The federal government's recent budget included more than $27.2 billion on child care for the provinces, provided they agree to targets on affordability, quality of care and training of early childhood educators.
Nova Scotia's Liberal government is joining British Columbia's NDP in accepting Ottawa's offer, and it has pledged to spend $605 million over the next five years on child care for children under the age of six.
A news release today from the federal government says Nova Scotia will achieve an average parent fee of $10 per day for all regulated child care spaces for children under six by the end of the 2025-26 fiscal year.
Prime Minister Justin Trudeau said today during a virtual news conference that by the end of 2022, Nova Scotians will see a 50 per cent reduction in the average cost of child care in regulated centres for children under six.
Trudeau says the agreement will create 4,000 new, regulated early learning and child care spaces within two years and a total of 9,500 spaces by the 2025-26 fiscal year.

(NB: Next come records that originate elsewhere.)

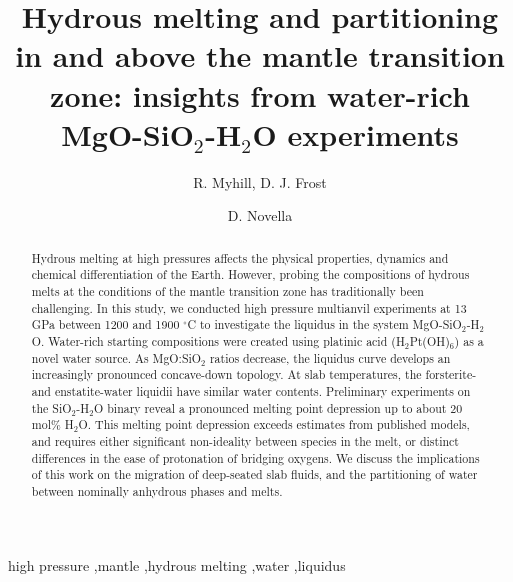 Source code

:\documentclass[review]{elsarticle}
\begin{document}
\begin{frontmatter}

\title{Hydrous melting and partitioning in and above the mantle transition zone: insights from water-rich MgO-SiO$_2$-H$_2$O experiments}

\author{R. Myhill, D. J. Frost}
\address{Bayerisches Geoinstitut, Universit\"{a}t Bayreuth, Universit\"{a}tsstrasse 30, 95447 Bayreuth, Germany}

\author{D. Novella}
\address{Laboratoire Magmas et Volcans, Universit\'{e} Blaise Pascal, 5 Rue Kessler, 63038 Clermond-Ferrand, France}




\begin{abstract}
Hydrous melting at high pressures affects the physical properties, dynamics and chemical differentiation of the Earth. However, probing the compositions of hydrous melts at the conditions of the mantle transition zone has traditionally been challenging. In this study, we conducted high pressure multianvil experiments at 13 GPa between 1200 and 1900 $^{\circ}$C to investigate the liquidus in the system MgO-SiO$_2$-H$_2$O. Water-rich starting compositions were created using platinic acid (H$_2$Pt(OH)$_6$) as a novel water source. As MgO:SiO$_2$ ratios decrease, the liquidus curve develops an increasingly pronounced concave-down topology. At slab temperatures, the forsterite- and enstatite-water liquidii have similar water contents. Preliminary experiments on the SiO$_2$-H$_2$O binary reveal a pronounced melting point depression up to about 20 mol\% H$_2$O. This melting point depression exceeds estimates from published models, and requires either significant non-ideality between species in the melt, or distinct differences in the ease of protonation of bridging oxygens. We discuss the implications of this work on the migration of deep-seated slab fluids, and the partitioning of water between nominally anhydrous phases and melts.
\end{abstract}

\begin{keyword}
high pressure \sep mantle \sep hydrous melting \sep water \sep liquidus
\end{keyword}

\end{frontmatter}
\end{document}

Ottawa says the deal with Nova Scotia will expand not-for-profit and public delivery of early learning and child care "with the goal of moving to a fully not-for-profit and publicly managed system."
"I’m proud that our province is at the forefront of making this a reality for Nova Scotian families," Nova Scotia Premier Iain Rankin told reporters at the news conference, adding he is expecting his first child in November.
Nova Scotia currently invests $132.6 million in early learning and child care annually, including $54 million for pre-primary and more than $75 million for the child care sector.